Good stuff, Sys. Many thanks. It was interesting seeing in the first picture, M3s and M4s on the same assembly line. Bogie had an M3. One of the best WW2 films IMO. Also interesting to see the racist signs in Michigan. One might have thought that only in the South would those signs be seen.


----------



## proton45 (Oct 28, 2009)

ToughOmbre said:


> Which was Bogie's ride in the 1943 movie "Sahara".
> 
> TO



Here are some snaps of the movie in question...


----------



## syscom3 (Oct 28, 2009)

renrich said:


> ..... Also interesting to see the racist signs in Michigan. One might have thought that only in the South would those signs be seen.

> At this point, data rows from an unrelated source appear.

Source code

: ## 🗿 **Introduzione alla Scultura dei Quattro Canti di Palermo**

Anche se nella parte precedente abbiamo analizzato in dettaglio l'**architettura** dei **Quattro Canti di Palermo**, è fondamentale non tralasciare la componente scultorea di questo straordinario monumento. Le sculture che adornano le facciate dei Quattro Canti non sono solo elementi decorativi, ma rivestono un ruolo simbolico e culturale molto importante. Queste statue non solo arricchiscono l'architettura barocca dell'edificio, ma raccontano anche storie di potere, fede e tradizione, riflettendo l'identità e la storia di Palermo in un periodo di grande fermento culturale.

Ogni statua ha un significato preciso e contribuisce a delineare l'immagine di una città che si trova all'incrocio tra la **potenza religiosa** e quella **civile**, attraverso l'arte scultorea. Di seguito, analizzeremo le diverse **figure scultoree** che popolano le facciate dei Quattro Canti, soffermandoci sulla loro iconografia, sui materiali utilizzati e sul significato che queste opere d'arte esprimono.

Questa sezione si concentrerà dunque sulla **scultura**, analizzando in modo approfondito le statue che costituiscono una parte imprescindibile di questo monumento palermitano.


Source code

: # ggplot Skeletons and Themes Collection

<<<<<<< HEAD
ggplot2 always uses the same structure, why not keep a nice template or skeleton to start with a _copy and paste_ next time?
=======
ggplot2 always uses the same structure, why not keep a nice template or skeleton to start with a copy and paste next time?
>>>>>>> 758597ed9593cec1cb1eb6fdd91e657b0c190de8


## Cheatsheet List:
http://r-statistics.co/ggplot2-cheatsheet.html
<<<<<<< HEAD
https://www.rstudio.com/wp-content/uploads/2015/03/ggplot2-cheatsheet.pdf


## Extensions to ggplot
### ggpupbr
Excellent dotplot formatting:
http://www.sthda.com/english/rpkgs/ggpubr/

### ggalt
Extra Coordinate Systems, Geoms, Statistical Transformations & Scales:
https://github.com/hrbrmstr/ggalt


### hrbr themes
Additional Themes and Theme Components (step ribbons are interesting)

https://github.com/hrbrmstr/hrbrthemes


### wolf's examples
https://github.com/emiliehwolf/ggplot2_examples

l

There were race riots in Detroit in 1943. I have to look up the details, but that would make for an interesting thread.


----------



## vikingBerserker (Oct 28, 2009)

Very cool ( not about the race riots).


----------



## wheelsup_cavu (Oct 29, 2009)

renrich said:


> Good stuff, Sys. Many thanks. It was interesting seeing in the first picture, M3s and M4s on the same assembly line. Bogie had an M3. One of the best WW2 films IMO. Also interesting to see the racist signs in Michigan. One might have thought that only in the South would those signs be seen.


There were racist signs like that in Illinois until the late 1950's, early 1960's according to my parents.
There were signs on the fountains, the bathrooms and the stores in Springfield including the government buildings in "The Land of Lincoln," the man who freed the slaves.


Wheels


----------